▶ EXERCISE PROMPT
Line count for "value": tally the lines of the records below that contain it, and give only that number.

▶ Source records
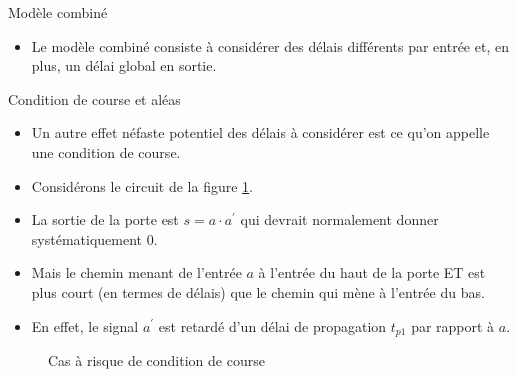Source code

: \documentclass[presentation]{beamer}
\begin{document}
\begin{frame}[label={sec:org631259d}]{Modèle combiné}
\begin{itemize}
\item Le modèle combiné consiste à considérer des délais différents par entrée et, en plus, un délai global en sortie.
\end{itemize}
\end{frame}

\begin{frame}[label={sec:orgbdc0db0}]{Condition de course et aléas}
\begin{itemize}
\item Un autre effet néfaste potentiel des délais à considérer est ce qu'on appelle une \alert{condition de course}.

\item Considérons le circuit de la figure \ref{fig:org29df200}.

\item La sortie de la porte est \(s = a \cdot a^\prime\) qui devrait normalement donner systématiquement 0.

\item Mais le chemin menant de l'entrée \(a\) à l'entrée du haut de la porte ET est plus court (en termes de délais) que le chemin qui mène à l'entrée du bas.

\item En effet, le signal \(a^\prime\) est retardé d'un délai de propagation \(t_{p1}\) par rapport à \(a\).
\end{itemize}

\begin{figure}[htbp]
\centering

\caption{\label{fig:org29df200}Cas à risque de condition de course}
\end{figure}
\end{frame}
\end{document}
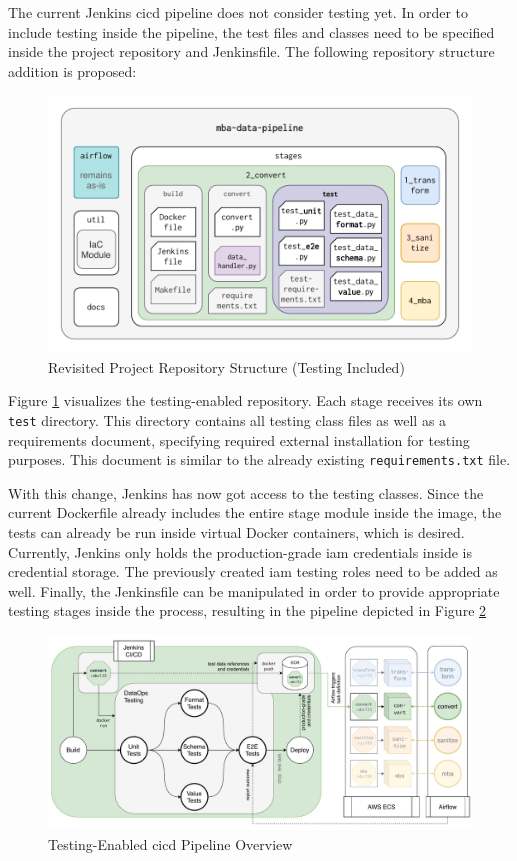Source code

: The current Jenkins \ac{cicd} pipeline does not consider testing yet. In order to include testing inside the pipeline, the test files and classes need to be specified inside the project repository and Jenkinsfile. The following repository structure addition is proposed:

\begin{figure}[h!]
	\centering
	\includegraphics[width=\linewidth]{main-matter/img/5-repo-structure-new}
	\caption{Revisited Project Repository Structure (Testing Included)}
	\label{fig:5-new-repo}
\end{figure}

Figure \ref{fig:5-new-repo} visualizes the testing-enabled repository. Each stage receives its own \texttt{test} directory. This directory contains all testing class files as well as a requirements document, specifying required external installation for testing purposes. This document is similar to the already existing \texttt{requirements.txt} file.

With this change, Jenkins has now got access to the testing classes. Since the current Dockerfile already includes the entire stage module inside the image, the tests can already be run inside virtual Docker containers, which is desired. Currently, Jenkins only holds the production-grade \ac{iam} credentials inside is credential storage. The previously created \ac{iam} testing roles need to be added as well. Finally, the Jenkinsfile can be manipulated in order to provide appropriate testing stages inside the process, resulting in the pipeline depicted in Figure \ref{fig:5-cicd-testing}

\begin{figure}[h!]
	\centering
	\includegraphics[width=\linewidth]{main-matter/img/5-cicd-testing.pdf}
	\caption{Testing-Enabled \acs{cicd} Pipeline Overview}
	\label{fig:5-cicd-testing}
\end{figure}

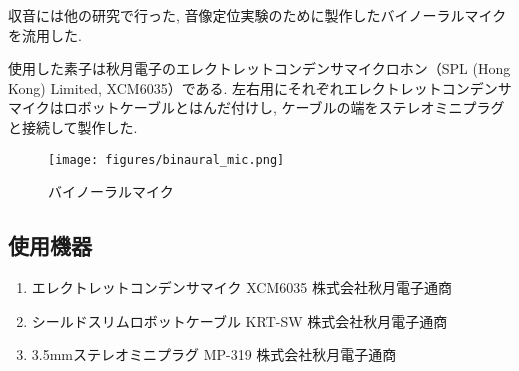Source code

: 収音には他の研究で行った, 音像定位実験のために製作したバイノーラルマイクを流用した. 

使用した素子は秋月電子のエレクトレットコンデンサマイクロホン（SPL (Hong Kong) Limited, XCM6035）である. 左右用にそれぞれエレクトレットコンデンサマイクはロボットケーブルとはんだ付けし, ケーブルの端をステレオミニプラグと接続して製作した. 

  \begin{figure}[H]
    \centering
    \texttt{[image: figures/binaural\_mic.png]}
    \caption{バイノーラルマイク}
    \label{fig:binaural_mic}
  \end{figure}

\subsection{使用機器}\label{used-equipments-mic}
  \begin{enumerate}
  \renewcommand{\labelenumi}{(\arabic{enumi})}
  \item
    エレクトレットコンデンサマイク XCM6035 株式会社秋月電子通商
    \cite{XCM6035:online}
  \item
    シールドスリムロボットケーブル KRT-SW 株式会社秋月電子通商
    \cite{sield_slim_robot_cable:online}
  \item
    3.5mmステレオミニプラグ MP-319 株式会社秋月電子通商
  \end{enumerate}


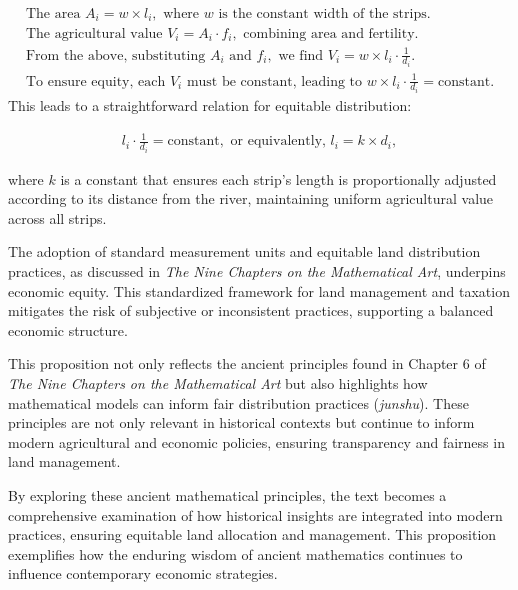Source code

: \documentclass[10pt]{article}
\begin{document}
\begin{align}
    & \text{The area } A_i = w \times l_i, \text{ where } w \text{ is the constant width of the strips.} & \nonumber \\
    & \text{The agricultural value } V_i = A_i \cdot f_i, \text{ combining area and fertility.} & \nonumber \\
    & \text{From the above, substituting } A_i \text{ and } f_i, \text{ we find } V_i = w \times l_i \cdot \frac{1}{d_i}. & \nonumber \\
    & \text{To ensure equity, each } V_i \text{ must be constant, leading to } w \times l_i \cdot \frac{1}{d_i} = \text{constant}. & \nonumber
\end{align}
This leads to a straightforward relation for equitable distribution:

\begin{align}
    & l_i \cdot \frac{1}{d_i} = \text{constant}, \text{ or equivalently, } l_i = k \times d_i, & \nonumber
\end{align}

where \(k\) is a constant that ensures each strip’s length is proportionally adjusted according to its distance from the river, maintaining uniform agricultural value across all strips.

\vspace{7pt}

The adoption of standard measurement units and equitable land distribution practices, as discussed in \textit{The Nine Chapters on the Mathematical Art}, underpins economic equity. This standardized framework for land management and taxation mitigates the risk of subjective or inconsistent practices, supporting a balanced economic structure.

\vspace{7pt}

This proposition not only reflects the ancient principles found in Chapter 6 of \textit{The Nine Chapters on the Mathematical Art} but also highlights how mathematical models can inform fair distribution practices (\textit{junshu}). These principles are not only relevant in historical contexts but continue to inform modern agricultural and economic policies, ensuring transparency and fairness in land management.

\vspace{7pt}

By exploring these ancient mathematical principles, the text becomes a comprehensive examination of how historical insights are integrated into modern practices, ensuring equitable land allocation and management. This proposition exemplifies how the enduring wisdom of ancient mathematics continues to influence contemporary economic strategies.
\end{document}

▶ ANSWER FOR THIS EXERCISE
2